---------- Records supplied ----------
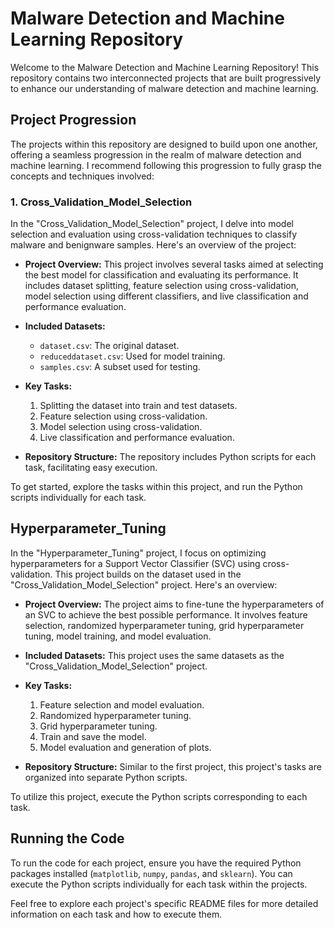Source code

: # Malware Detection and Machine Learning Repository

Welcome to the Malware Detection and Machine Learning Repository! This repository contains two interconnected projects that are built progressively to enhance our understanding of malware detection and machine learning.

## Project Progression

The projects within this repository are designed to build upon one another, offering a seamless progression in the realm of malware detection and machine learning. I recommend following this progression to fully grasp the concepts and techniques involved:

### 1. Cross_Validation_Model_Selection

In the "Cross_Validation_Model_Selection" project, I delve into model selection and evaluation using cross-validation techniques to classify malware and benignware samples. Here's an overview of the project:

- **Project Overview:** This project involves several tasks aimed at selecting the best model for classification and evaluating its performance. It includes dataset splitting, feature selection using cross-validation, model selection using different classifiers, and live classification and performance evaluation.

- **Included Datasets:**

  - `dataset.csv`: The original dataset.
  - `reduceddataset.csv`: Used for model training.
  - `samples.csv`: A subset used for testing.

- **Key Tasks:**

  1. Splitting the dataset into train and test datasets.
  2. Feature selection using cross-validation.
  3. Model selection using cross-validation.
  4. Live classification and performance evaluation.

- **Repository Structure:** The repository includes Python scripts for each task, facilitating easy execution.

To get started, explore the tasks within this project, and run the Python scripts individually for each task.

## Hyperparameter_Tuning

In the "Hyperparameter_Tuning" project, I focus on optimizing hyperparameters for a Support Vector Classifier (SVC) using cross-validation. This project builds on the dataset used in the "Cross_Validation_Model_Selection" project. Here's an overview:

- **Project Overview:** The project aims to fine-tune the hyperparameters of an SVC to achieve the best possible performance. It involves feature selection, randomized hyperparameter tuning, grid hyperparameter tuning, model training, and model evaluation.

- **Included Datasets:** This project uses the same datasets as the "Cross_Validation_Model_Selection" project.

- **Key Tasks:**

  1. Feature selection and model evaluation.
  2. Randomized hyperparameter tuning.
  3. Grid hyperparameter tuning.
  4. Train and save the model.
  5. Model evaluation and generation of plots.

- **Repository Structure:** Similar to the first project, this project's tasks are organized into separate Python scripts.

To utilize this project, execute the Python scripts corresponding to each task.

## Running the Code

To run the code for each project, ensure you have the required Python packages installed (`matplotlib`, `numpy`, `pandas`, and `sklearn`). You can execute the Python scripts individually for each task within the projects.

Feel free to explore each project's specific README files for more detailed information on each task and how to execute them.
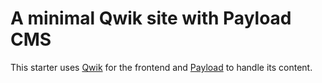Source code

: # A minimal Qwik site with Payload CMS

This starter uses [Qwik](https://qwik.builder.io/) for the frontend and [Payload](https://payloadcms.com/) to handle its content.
----------
---------- Records supplied ----------
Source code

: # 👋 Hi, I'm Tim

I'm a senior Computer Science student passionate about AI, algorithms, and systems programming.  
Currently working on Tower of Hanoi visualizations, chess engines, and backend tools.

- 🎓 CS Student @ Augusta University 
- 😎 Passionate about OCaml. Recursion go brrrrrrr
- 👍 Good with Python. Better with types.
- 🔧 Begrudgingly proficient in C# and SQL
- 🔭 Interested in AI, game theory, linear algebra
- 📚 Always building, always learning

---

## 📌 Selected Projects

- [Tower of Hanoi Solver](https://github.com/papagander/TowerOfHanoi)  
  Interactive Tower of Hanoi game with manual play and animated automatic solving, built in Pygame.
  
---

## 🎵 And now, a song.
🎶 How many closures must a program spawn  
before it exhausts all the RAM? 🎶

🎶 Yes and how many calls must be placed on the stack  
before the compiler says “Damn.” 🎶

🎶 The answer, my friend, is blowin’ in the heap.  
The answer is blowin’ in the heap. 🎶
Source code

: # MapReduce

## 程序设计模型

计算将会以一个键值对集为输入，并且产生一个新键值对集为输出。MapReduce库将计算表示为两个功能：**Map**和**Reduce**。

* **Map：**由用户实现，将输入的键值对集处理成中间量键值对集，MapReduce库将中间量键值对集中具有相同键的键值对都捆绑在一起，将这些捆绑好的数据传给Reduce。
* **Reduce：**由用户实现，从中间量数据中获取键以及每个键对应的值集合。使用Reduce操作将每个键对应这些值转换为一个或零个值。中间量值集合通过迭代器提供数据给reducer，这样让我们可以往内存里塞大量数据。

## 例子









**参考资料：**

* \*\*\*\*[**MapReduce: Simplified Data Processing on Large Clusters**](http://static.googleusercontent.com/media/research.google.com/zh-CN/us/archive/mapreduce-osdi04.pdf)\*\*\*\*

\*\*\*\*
----------
Task instructions: The lines that mention the word "about" should be pulled from the records above.

Answer space:
I'm a senior Computer Science student passionate about AI, algorithms, and systems programming.  
- 😎 Passionate about OCaml. Recursion go brrrrrrr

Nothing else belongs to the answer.